WORK ORDER:
Every record should be restated exactly, with no images included.
_ _ _
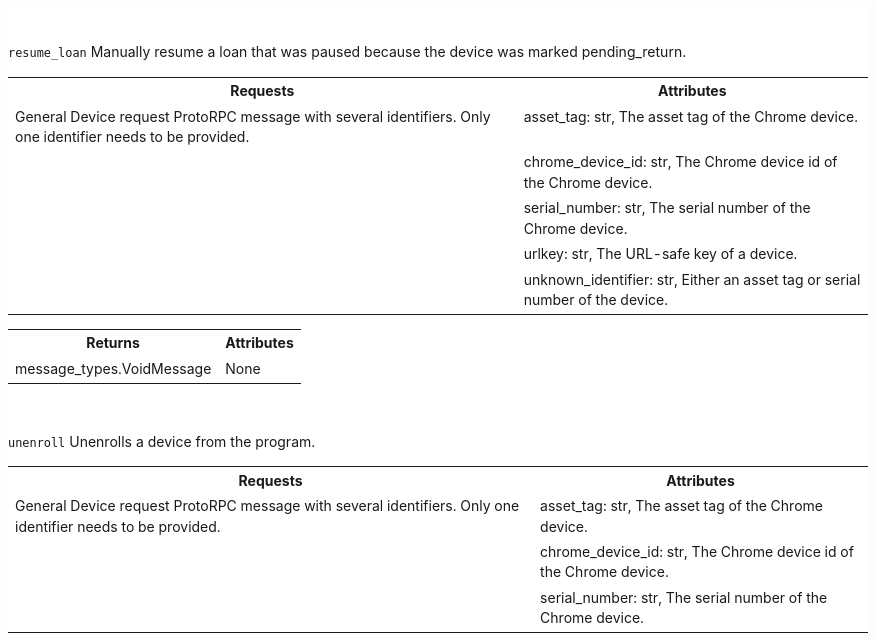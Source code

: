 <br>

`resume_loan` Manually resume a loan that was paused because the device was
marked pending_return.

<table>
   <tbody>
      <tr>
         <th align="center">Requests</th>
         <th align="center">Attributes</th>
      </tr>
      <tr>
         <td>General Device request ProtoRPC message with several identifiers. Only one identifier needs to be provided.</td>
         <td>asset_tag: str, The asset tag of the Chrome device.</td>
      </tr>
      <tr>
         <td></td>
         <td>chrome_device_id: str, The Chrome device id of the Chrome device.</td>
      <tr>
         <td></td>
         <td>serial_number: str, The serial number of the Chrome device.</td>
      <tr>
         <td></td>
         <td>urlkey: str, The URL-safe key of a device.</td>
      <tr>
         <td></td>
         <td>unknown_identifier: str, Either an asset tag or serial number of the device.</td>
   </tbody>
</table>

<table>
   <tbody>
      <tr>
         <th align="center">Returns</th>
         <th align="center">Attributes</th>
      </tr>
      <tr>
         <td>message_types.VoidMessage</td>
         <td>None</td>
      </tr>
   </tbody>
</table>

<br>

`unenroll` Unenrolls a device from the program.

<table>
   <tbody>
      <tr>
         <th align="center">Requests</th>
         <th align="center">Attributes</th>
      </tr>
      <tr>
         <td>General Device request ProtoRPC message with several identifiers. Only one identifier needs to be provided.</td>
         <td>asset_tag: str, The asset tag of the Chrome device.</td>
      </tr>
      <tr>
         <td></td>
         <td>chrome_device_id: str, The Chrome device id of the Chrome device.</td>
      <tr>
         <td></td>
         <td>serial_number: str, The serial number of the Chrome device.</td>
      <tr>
_ _ _
EXERCISE ANSWER:
Source code

: <br>

`resume_loan` Manually resume a loan that was paused because the device was
marked pending_return.

<table>
   <tbody>
      <tr>
         <th align="center">Requests</th>
         <th align="center">Attributes</th>
      </tr>
      <tr>
         <td>General Device request ProtoRPC message with several identifiers. Only one identifier needs to be provided.</td>
         <td>asset_tag: str, The asset tag of the Chrome device.</td>
      </tr>
      <tr>
         <td></td>
         <td>chrome_device_id: str, The Chrome device id of the Chrome device.</td>
      <tr>
         <td></td>
         <td>serial_number: str, The serial number of the Chrome device.</td>
      <tr>
         <td></td>
         <td>urlkey: str, The URL-safe key of a device.</td>
      <tr>
         <td></td>
         <td>unknown_identifier: str, Either an asset tag or serial number of the device.</td>
   </tbody>
</table>

<table>
   <tbody>
      <tr>
         <th align="center">Returns</th>
         <th align="center">Attributes</th>
      </tr>
      <tr>
         <td>message_types.VoidMessage</td>
         <td>None</td>
      </tr>
   </tbody>
</table>

<br>

`unenroll` Unenrolls a device from the program.

<table>
   <tbody>
      <tr>
         <th align="center">Requests</th>
         <th align="center">Attributes</th>
      </tr>
      <tr>
         <td>General Device request ProtoRPC message with several identifiers. Only one identifier needs to be provided.</td>
         <td>asset_tag: str, The asset tag of the Chrome device.</td>
      </tr>
      <tr>
         <td></td>
         <td>chrome_device_id: str, The Chrome device id of the Chrome device.</td>
      <tr>
         <td></td>
         <td>serial_number: str, The serial number of the Chrome device.</td>
      <tr>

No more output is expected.